Hikari’s throat tightened.

Seo-yeon’s hand squeezed Hikari’s gently.

“Tonight, sleep,” Seo-yeon murmured. “Not because everything is fine. Because you need strength.”

Hikari’s eyes burned.

She nodded.

Seo-yeon didn’t say a small word.

She said the truth.

“I will be with you,” Seo-yeon whispered.

Hikari’s breath hitched.

Seo-yeon’s gaze held hers.

“And when this ends,” Seo-yeon added, “it will end on our terms. Not his.”

Hikari swallowed.

Outside, the dorm hallway was silent.

Inside, the quiet between them was heavy with consequence.

The story was no longer only about love surviving an industry.

It was about control.

About consent.

About refusing to be trained.

Hikari nodded slowly.

In Japanese, voice thin but clear:

「明日。」(ashita.) – Tomorrow.

Seo-yeon nodded.

“Tomorrow,” she echoed.

And as Hikari walked back to her room, phone heavy in her hand, she realized something with chilling clarity:

The watcher hadn’t leaked the rumor to expose them.

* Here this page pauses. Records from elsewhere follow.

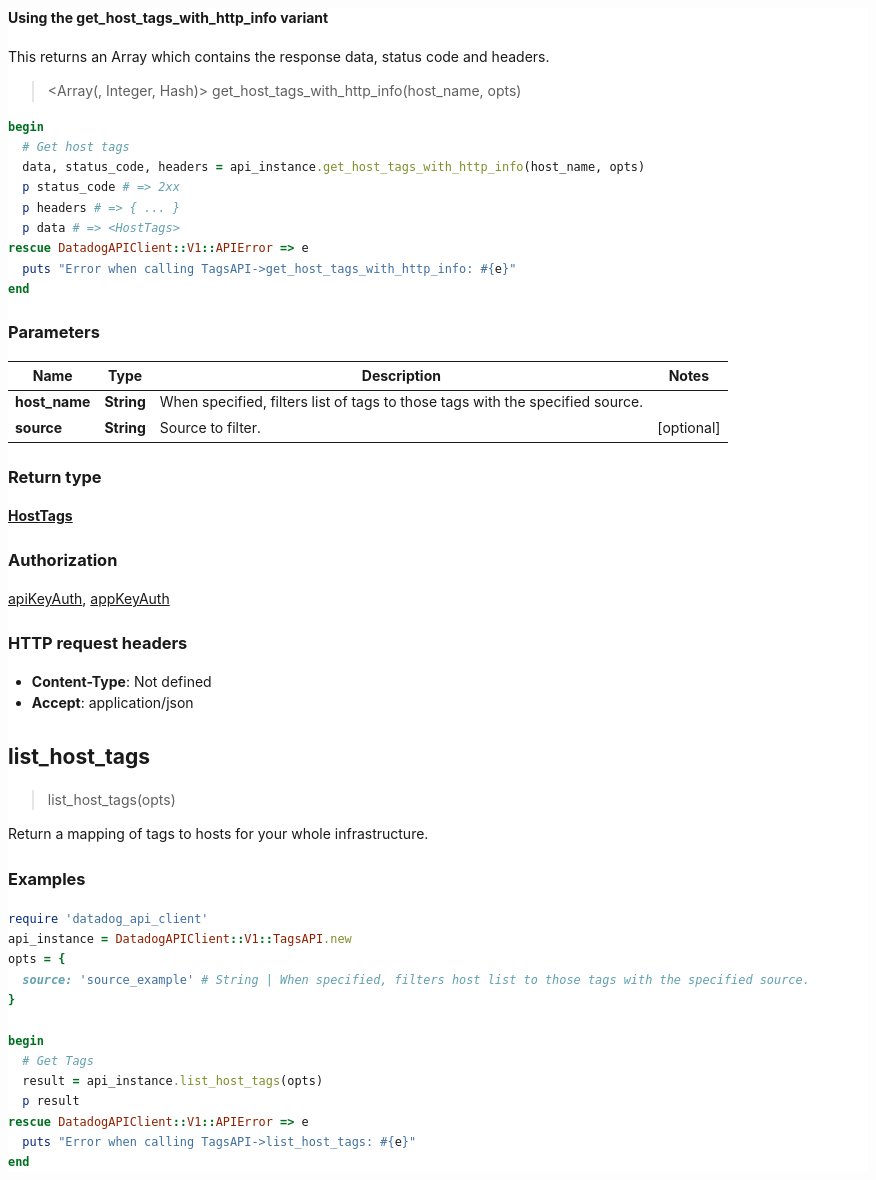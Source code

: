 #### Using the get_host_tags_with_http_info variant

This returns an Array which contains the response data, status code and headers.

> <Array(<HostTags>, Integer, Hash)> get_host_tags_with_http_info(host_name, opts)

```ruby
begin
  # Get host tags
  data, status_code, headers = api_instance.get_host_tags_with_http_info(host_name, opts)
  p status_code # => 2xx
  p headers # => { ... }
  p data # => <HostTags>
rescue DatadogAPIClient::V1::APIError => e
  puts "Error when calling TagsAPI->get_host_tags_with_http_info: #{e}"
end
```

### Parameters

| Name          | Type       | Description                                                                   | Notes      |
| ------------- | ---------- | ----------------------------------------------------------------------------- | ---------- |
| **host_name** | **String** | When specified, filters list of tags to those tags with the specified source. |            |
| **source**    | **String** | Source to filter.                                                             | [optional] |

### Return type

[**HostTags**](HostTags.md)

### Authorization

[apiKeyAuth](README.md#apiKeyAuth), [appKeyAuth](README.md#appKeyAuth)

### HTTP request headers

- **Content-Type**: Not defined
- **Accept**: application/json

## list_host_tags

> <TagToHosts> list_host_tags(opts)

Return a mapping of tags to hosts for your whole infrastructure.

### Examples

```ruby
require 'datadog_api_client'
api_instance = DatadogAPIClient::V1::TagsAPI.new
opts = {
  source: 'source_example' # String | When specified, filters host list to those tags with the specified source.
}

begin
  # Get Tags
  result = api_instance.list_host_tags(opts)
  p result
rescue DatadogAPIClient::V1::APIError => e
  puts "Error when calling TagsAPI->list_host_tags: #{e}"
end
```
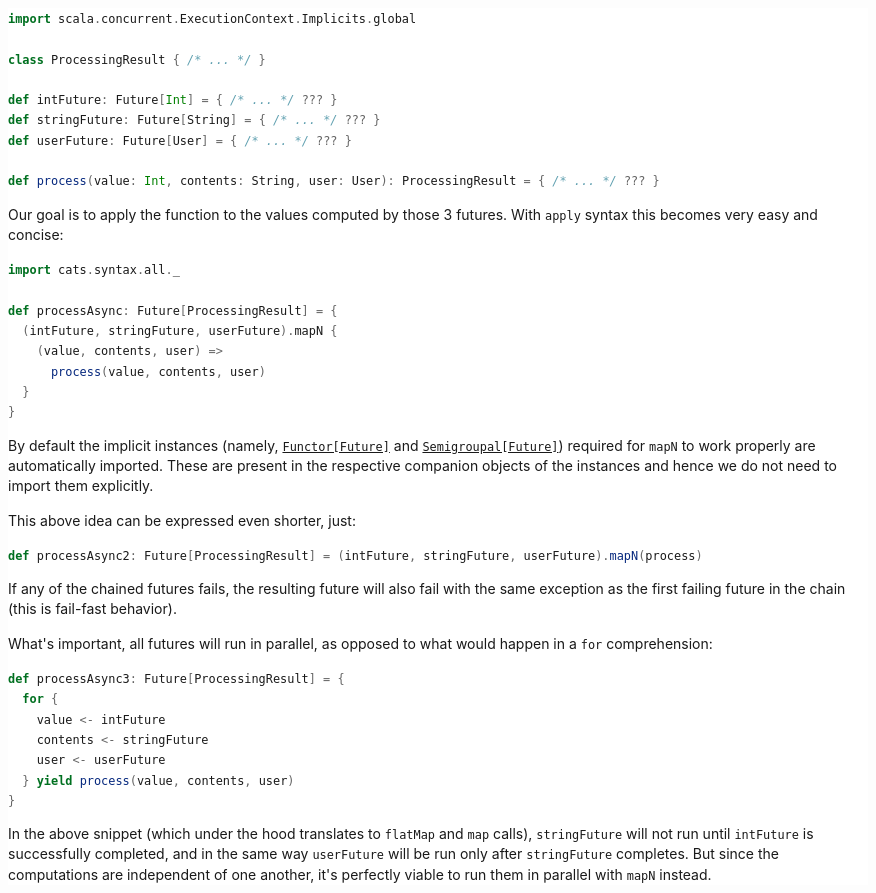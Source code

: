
 ```scala mdoc:silent
import scala.concurrent.ExecutionContext.Implicits.global

class ProcessingResult { /* ... */ }

def intFuture: Future[Int] = { /* ... */ ??? }
def stringFuture: Future[String] = { /* ... */ ??? }
def userFuture: Future[User] = { /* ... */ ??? }

def process(value: Int, contents: String, user: User): ProcessingResult = { /* ... */ ??? }
```

Our goal is to apply the function to the values computed by those 3 futures.
With `apply` syntax this becomes very easy and concise:

```scala mdoc:silent
import cats.syntax.all._

def processAsync: Future[ProcessingResult] = {
  (intFuture, stringFuture, userFuture).mapN {
    (value, contents, user) =>
      process(value, contents, user)
  }
}
```

By default the implicit instances (namely, [`Functor[Future]`](http://typelevel.org/cats/api/cats/Functor.html) and
[`Semigroupal[Future]`](https://typelevel.org/cats/api/cats/Semigroupal.html)) required for `mapN` to work properly are automatically imported. These are present in the respective companion objects of the instances and hence we do not need to import them explicitly.  

This above idea can be expressed even shorter, just:

```scala mdoc:silent
def processAsync2: Future[ProcessingResult] = (intFuture, stringFuture, userFuture).mapN(process)
```

If any of the chained futures fails, the resulting future will also fail with the same exception as the first failing future in the chain (this is fail-fast behavior).

What's important, all futures will run in parallel, as opposed to what would happen in a `for` comprehension:

```scala mdoc:silent
def processAsync3: Future[ProcessingResult] = {
  for {
    value <- intFuture
    contents <- stringFuture
    user <- userFuture
  } yield process(value, contents, user)
}
```

In the above snippet (which under the hood translates to `flatMap` and `map` calls), `stringFuture` will not run until `intFuture` is successfully completed,
and in the same way `userFuture` will be run only after `stringFuture` completes.
But since the computations are independent of one another, it's perfectly viable to run them in parallel with `mapN` instead.
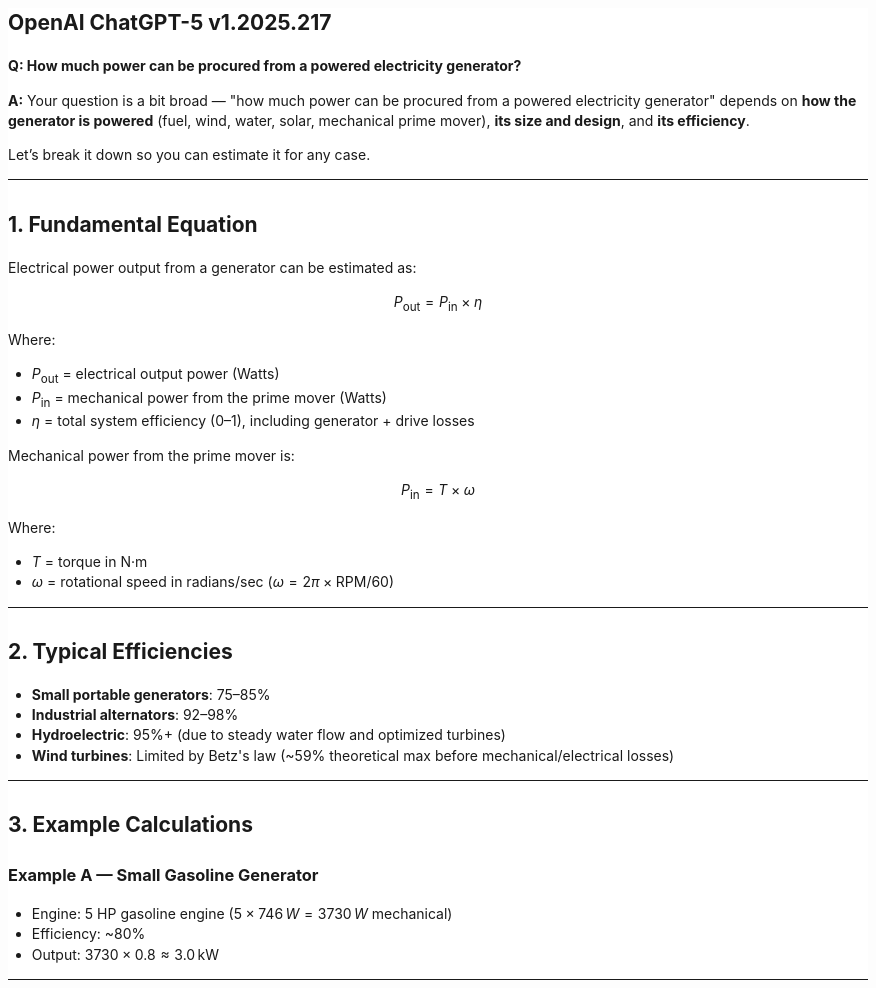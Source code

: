 ## OpenAI ChatGPT-5 v1.2025.217

**Q: How much power can be procured from a powered electricity generator?**

**A:** Your question is a bit broad — "how much power can be procured from a powered electricity generator" depends on **how the generator is powered** (fuel, wind, water, solar, mechanical prime mover), **its size and design**, and **its efficiency**.

Let’s break it down so you can estimate it for any case.

---

## 1. **Fundamental Equation**

Electrical power output from a generator can be estimated as:

$$
P_\text{out} = P_\text{in} \times \eta
$$

Where:

* $P_\text{out}$ = electrical output power (Watts)
* $P_\text{in}$ = mechanical power from the prime mover (Watts)
* $\eta$ = total system efficiency (0–1), including generator + drive losses

Mechanical power from the prime mover is:

$$
P_\text{in} = T \times \omega
$$

Where:

* $T$ = torque in N·m
* $\omega$ = rotational speed in radians/sec ($\omega = 2\pi \times \text{RPM}/60$)

---

## 2. **Typical Efficiencies**

* **Small portable generators**: 75–85%
* **Industrial alternators**: 92–98%
* **Hydroelectric**: 95%+ (due to steady water flow and optimized turbines)
* **Wind turbines**: Limited by Betz's law (\~59% theoretical max before mechanical/electrical losses)

---

## 3. **Example Calculations**

### Example A — Small Gasoline Generator

* Engine: 5 HP gasoline engine ($5 \times 746 \,W = 3730 \,W$ mechanical)
* Efficiency: \~80%
* Output: $3730 \times 0.8 \approx 3.0 \, \text{kW}$

---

He had leaked it to tighten the leash.

To make them fear the world.

To make them run toward the company’s “safe” solution.

But Hikari had stopped being predictable.

Fear still lived in her.

But now, fear had a new companion.

A decision.

When the lights went quiet, she would not let his voice be the last thing she heard.